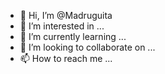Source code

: - 👋 Hi, I’m @Madruguita
- 👀 I’m interested in ...
- 🌱 I’m currently learning ...
- 💞️ I’m looking to collaborate on ...
- 📫 How to reach me ...

<!---
Madruguita/Madruguita is a ✨ special ✨ repository because its `README.md` (this file) appears on your GitHub profile.
You can click the Preview link to take a look at your changes.
--->
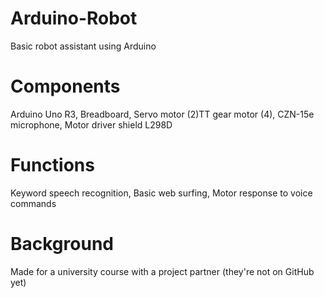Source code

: # Arduino-Robot
Basic robot assistant using Arduino


# Components 
Arduino Uno R3, Breadboard, Servo motor (2)TT gear motor (4), CZN-15e microphone, Motor driver shield L298D

# Functions
Keyword speech recognition, Basic web surfing, Motor response to voice commands


# Background
Made for a university course with a project partner (they're not on GitHub yet)
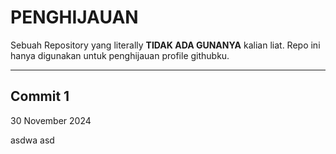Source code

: # PENGHIJAUAN
Sebuah Repository yang literally **TIDAK ADA GUNANYA** kalian liat. Repo ini hanya digunakan untuk penghijauan profile githubku.

<hr>

## Commit 1
30 November 2024

asdwa asd
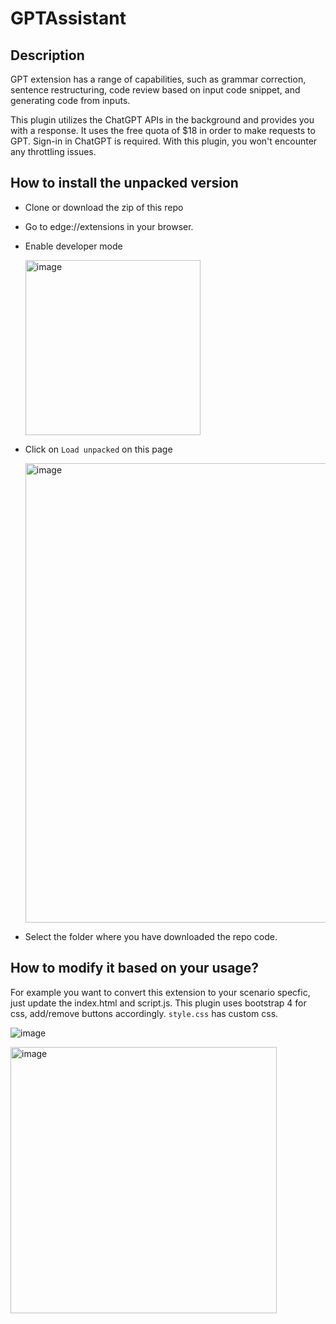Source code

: # GPTAssistant

## Description
GPT extension has a range of capabilities, such as grammar correction, sentence restructuring, code review based on input code snippet, and generating code from inputs.

This plugin utilizes the ChatGPT APIs in the background and provides you with a response. It uses the free quota of $18 in order to make requests to GPT. Sign-in in ChatGPT is required. With this plugin, you won't encounter any throttling issues.

## How to install the unpacked version
- Clone or download the zip of this repo 

- Go to edge://extensions in your browser.

- Enable developer mode

  <img width="280" alt="image" src="https://user-images.githubusercontent.com/10302110/218680951-11a09d9a-95dc-4bcb-95a9-553ff7d75439.png">

- Click on `Load unpacked` on this page

  <img width="735" alt="image" src="https://user-images.githubusercontent.com/10302110/218681042-17634a8d-78c1-4666-82c1-47cbbb27de61.png">

- Select the folder where you have downloaded the repo code.

## How to modify it based on your usage? 

For example you want to convert this extension to your scenario specfic, just update the index.html and script.js. This plugin uses bootstrap 4 for css, add/remove buttons accordingly. `style.css` has custom css.


![image](https://user-images.githubusercontent.com/10302110/218367909-bfc09414-bf52-41d0-949f-9c0884e9622d.png)

<img width="426" alt="image" src="https://user-images.githubusercontent.com/10302110/218375429-293f193f-cc1c-48a5-ab68-8e6c52fc40bc.png">
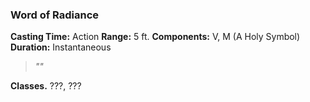 ### Word of Radiance
**Casting Time:** Action
**Range:** 5 ft.
**Components:** V, M (A Holy Symbol)
**Duration:** Instantaneous

> *""*

**Classes.** ???, ???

• Brief
Please transcribe the entries exactly, omitting the images.

• Response area
Source code

: - 👋 Hi, I’m @Madruguita
- 👀 I’m interested in ...
- 🌱 I’m currently learning ...
- 💞️ I’m looking to collaborate on ...
- 📫 How to reach me ...

<!---
Madruguita/Madruguita is a ✨ special ✨ repository because its `README.md` (this file) appears on your GitHub profile.
You can click the Preview link to take a look at your changes.
--->
Source code

: # Arduino-Robot
Basic robot assistant using Arduino


# Components 
Arduino Uno R3, Breadboard, Servo motor (2)TT gear motor (4), CZN-15e microphone, Motor driver shield L298D

# Functions
Keyword speech recognition, Basic web surfing, Motor response to voice commands


# Background
Made for a university course with a project partner (they're not on GitHub yet)
Source code

: # PENGHIJAUAN
Sebuah Repository yang literally **TIDAK ADA GUNANYA** kalian liat. Repo ini hanya digunakan untuk penghijauan profile githubku.

<hr>

## Commit 1
30 November 2024

asdwa asd
Source code

: # GPTAssistant

## Description
GPT extension has a range of capabilities, such as grammar correction, sentence restructuring, code review based on input code snippet, and generating code from inputs.

This plugin utilizes the ChatGPT APIs in the background and provides you with a response. It uses the free quota of $18 in order to make requests to GPT. Sign-in in ChatGPT is required. With this plugin, you won't encounter any throttling issues.

## How to install the unpacked version
- Clone or download the zip of this repo 

- Go to edge://extensions in your browser.

- Enable developer mode

  <img width="280" alt="image" src="https://user-images.githubusercontent.com/10302110/218680951-11a09d9a-95dc-4bcb-95a9-553ff7d75439.png">

- Click on `Load unpacked` on this page

  <img width="735" alt="image" src="https://user-images.githubusercontent.com/10302110/218681042-17634a8d-78c1-4666-82c1-47cbbb27de61.png">

- Select the folder where you have downloaded the repo code.

## How to modify it based on your usage? 

For example you want to convert this extension to your scenario specfic, just update the index.html and script.js. This plugin uses bootstrap 4 for css, add/remove buttons accordingly. `style.css` has custom css.


![image](https://user-images.githubusercontent.com/10302110/218367909-bfc09414-bf52-41d0-949f-9c0884e9622d.png)

<img width="426" alt="image" src="https://user-images.githubusercontent.com/10302110/218375429-293f193f-cc1c-48a5-ab68-8e6c52fc40bc.png">
 ### Word of Radiance
**Casting Time:** Action
**Range:** 5 ft.
**Components:** V, M (A Holy Symbol)
**Duration:** Instantaneous

> *""*

**Classes.** ???, ???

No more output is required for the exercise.